Strange Christ: Part 3

Modern Christ

In recent decades, contemporary artists have been representing Christ in different ethnicities as modern society focuses more on the individual’s contribution, identity, and purpose within the greater realm of humanity. This democratization of art allows the image of Christ to be of the people, by the people, and for the people through the representation of the diverse ethnic backgrounds of the artists and their communities. Yet, the unconventional image of Christ in modern art has been met with hostility mostly by conservative commentators who believe that a nonwhite Jesus is not only historically inaccurate, but also sacrilegious. In 2010, British painter Lorna May Wadsworth painted her interpretation of Da Vinci’s The Last Supper in her own painting of the same name (fig. 9). Wadsworth modeled Jesus after Tafari Hinds, a Jamaican man, and he stands in the center above the disciples with his arms outstretched in a posture of invitation. Wadsworth stated that she wanted to challenge “the western myth that Jesus had fair hair and blue eyes.” While hanging at St. George’s Church in England, the painting was shot by an air rifle on the right side of Jesus’ body, piercing the canvas. Upon discovery of the hole, Wadsworth stated, “It really upsets me to think that someone was so aggrieved by my portrayal of Christ that they wanted to attack it. It must have been an iconoclastic act. I was in shock all weekend, on the verge of tears the whole time.” It is profound that the air rifle shooter was so challenged by deep feelings of discomfort that they felt they must vandalize this work of art. Their internal struggle manifested in a physical act of hostility.

Figure 9. Lorna May Wadsworth, Last Supper, 2010

Lorna May Wadsworth, Last Supper (detail)

However, modern artists persist in depicting Christ in unconventional representations, determined to portray a facet of Christ’s diverse nature. In 2018, artist Pieter Hugo photographed a Mexican man serving a sentence in an Oaxacan prison as Christ with a crown of thorns, titled Black Friday, Oaxaca de Juárez (fig. 10). The artist crops the composition from his chest up, as he stands outside in front of a light gray, textured wall. The man is wrapped from his collarbone down in an emerald-colored satin, with a white cloth tied around his head, concealing his hair. Atop the white cloth, a twisted crown of thorns rests as it throws jagged shadows over the prisoner’s face. The harsh sunlight exaggerates the crevices of his facial features and emphasizes his expression marked with fortitude. Hugo titled this work after Black Friday, also called Good Friday, which is a day during holy week marked by grief and penance as Christians remember the crucifixion of Christ. The man in Hugo’s Black Friday, Oaxaca de Jaurez was sentenced to serve time in a prison to pay for his crimes. He may have been sentenced to give his entire life in payment for his crimes, while the Christ he represented was sentenced to death to pay for the crimes of others, and his death in turn brings life to all who believe in his gospel. 

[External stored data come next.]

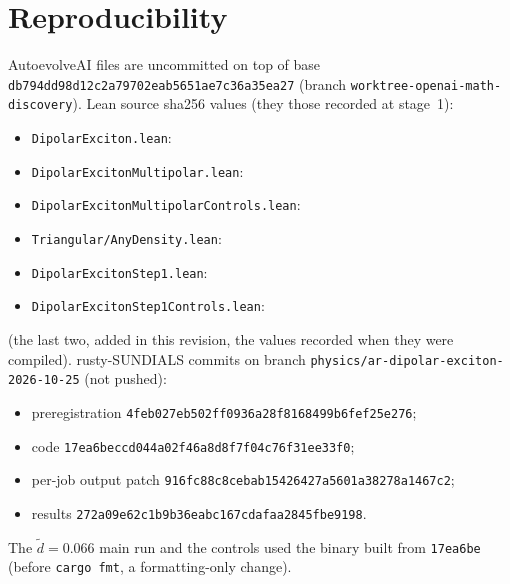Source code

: \documentclass[11pt]{article}
\theoremstyle{remark}
\newcommand{\dt}{\tilde d}
\begin{document}
\section{Reproducibility}\label{sec:repro}
AutoevolveAI files are uncommitted on top of base \texttt{db794dd98d12c2a79702eab5651ae7c36a35ea27} (branch
\texttt{worktree-openai-math-discovery}). Lean source sha256 values (they \DXShaMatch{} those recorded at stage~1):
\begin{itemize}\scriptsize
\item \texttt{DipolarExciton.lean}: \texttt{\DXShaPrior}
\item \texttt{DipolarExcitonMultipolar.lean}: \texttt{\DXShaMulti}
\item \texttt{DipolarExcitonMultipolarControls.lean}: \texttt{\DXShaCtl}
\item \texttt{Triangular/AnyDensity.lean}: \texttt{\DXShaAnyD}
\item \texttt{DipolarExcitonStep1.lean}: \texttt{\DXShaStepOne}
\item \texttt{DipolarExcitonStep1Controls.lean}: \texttt{\DXShaStepOneCtl}
\end{itemize}
(the last two, added in this revision, \DXShaStepOneMatch{} the values recorded when they were compiled).
rusty-SUNDIALS commits on branch \texttt{physics/ar-dipolar-exciton-2026-10-25} (not pushed):
\begin{itemize}\small
\item preregistration \texttt{4feb027eb502ff0936a28f8168499b6fef25e276};
\item code \texttt{17ea6beccd044a02f46a8d8f7f04c76f31ee33f0};
\item per-job output patch \texttt{916fc88c8cebab15426427a5601a38278a1467c2};
\item results \texttt{272a09e62c1b9b36eabc167cdafaa2845fbe9198}.
\end{itemize}
The $\dt=0.066$ main run and the controls used the binary built from \texttt{17ea6be} (before \texttt{cargo fmt}, a
formatting-only change).
\end{document}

Figure 10. Pieter Hugo, Black Friday, Oaxaca de Juarez, pigment ink print, 2018

In 1997, Father John Giuliani painted Christ as a Navajo man holding the sacrament of bread and wine in Navajo Christ (fig. 11). Seated within a sea of undulating red, brown, white, and black patterns, the man is centered in this narrow and vertical composition, the edges of the canvas cropped tight to his body. Surrounding his head is a solid gold circle, placed in the same way Renaissance artists illuminated the heads of holy figures in their paintings. Cascading over his shoulders, arms, and legs is a white, black, and red patterned cloak, which reveals a section of moss green fabric underneath. The velvet-like folds of this green fabric create lines which twist slightly and bring the eye down to his right hand, which holds a broken piece of bread, and his left hand, which holds a cup of wine. Knees bent slightly outward as his feet rest gently on the tessellated floor where a small jar and large platter lay. The man stares directly at the viewer, his face is neutral and relaxed. His posture and expression invite us to take part in this sacred moment, and we are both calmed by his presence and energized by the colors and patterns which surround him. A Navajo man as Christ challenges the Eurocentric Christian identity and the intimate nature of this work may be uncomfortable for some. The intentional close cropping of this painting limits our field of vision, forcing us to see him, to look him in the eye and respond to what he is offering.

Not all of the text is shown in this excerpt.